2. Equity Index Investing. The stock of only one company (General Electric) was a member of the Dow-Jones Industrial Average a century ago. By definition, the DJII always contains thirty leading stocks; others have been replaced many times. It takes a long time to become a household name, and by the time an investor has heard the name, it is often ready to decline. Active investing, meaning sell one to buy another, was once quite necessary for success. Unless fading leaders are replaced by new leaders, however, the average would fall behind, But it is easy to see the average has moved steadily upward, so it must be actively managed by someone.
If you are careful to avoid the spongers and the fly-by-nights, the investment world is rapidly changing, mostly for the better. To some extent, this reflects a flight from the bond market which governments deal with, but most investors now think total market index funds are safer. When the Federal Reserve forces banks to buy its bonds through "Quantitative Easing", the supply of bonds goes up and so the price goes down. "Passive" investing is certainly easier for the small investor to deal with, and investors are responding.

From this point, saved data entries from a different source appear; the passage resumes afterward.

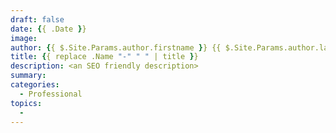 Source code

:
 ```yaml
---
draft: false
date: {{ .Date }}
image:
author: {{ $.Site.Params.author.firstname }} {{ $.Site.Params.author.lastname }}
title: {{ replace .Name "-" " " | title }}
description: <an SEO friendly description>
summary:
categories:
  - Professional
topics:
  -
---
```

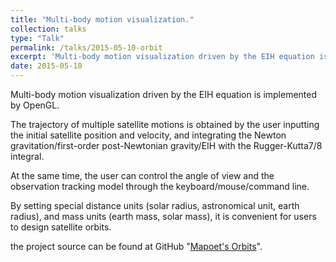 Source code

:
 ```yaml
---
title: "Multi-body motion visualization."
collection: talks
type: "Talk"
permalink: /talks/2015-05-10-orbit
excerpt: 'Multi-body motion visualization driven by the EIH equation is implemented by OpenGL.'
date: 2015-05-10
---
```


Multi-body motion visualization driven by the EIH equation is implemented by OpenGL.

The trajectory of multiple satellite motions is obtained by the user inputting the initial satellite position and velocity, and integrating the Newton gravitation/first-order post-Newtonian gravity/EIH with the Rugger-Kutta7/8 integral.

At the same time, the user can control the angle of view and the observation tracking model through the keyboard/mouse/command line.

By setting special distance units (solar radius, astronomical unit, earth radius), and mass units (earth mass, solar mass), it is convenient for users to design satellite orbits.

the project source can be found at GitHub "[Mapoet's Orbits](https://github.com/Mapoet/Orbits.git)". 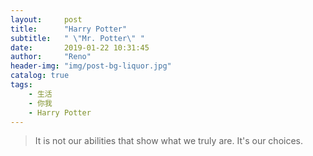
 ```yaml
---
layout:     post
title:      "Harry Potter"
subtitle:   " \"Mr. Potter\" "
date:       2019-01-22 10:31:45
author:     "Reno"
header-img: "img/post-bg-liquor.jpg"
catalog: true
tags:
    - 生活
    - 你我
    - Harry Potter
---
```


> It is not our abilities that show what we truly are. It's our choices. 

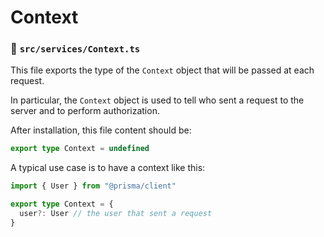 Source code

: # Context

### 📃 `src/services/Context.ts`

This file exports the type of the `Context` object that will be passed at each request.

In particular, the `Context` object is used to tell who sent a request to the server and to perform authorization.

After installation, this file content should be:

```typescript
export type Context = undefined
```

A typical use case is to have a context like this:

```typescript
import { User } from "@prisma/client"

export type Context = {
  user?: User // the user that sent a request
}
```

Later we will try to take advantage of one obvious flaw in such investing. If a single investment represents thousands of companies, investor control is diluted to meaninglessness. The only effective control over management then resides in the shares which are not held by funds; and even there, more and more corporate control rests with insiders and managers. The effect of such a trend is not merely that manager salaries are inflated, but the corporation becomes less responsive to the consumer public. Its legitimate business plan is to make a profit, but to make a short-term profit at the expense of long-term profits is not so defensible. Because of the corporate shield, many corporations borrow too much, risk too much, and collapse too often, but their managers often walk away with riches. If Health and Retirement Savings Accounts really get popular (at last count, they only had thirty billion dollars invested), its counterweight of stock ownership should help restrain consumer prices. Nevertheless, experience seems to show that competition between companies has been a more effective guardian of public interest, than stockholder control of individual competitors.
HSAs collect money when it is not needed, spend it decades later when it is badly needed, and invest the money during the interval, tax-free. The longer the interval, the more it earns. And with careful application of the principles of compound interest and index investing, the earnings are considerably magnified. If your Christmas Savings Fund earns more money, it reduces the effective cost of what you buy. But if you are careless, investment fees and inflation will ruin everything. So that, in sum, is another message.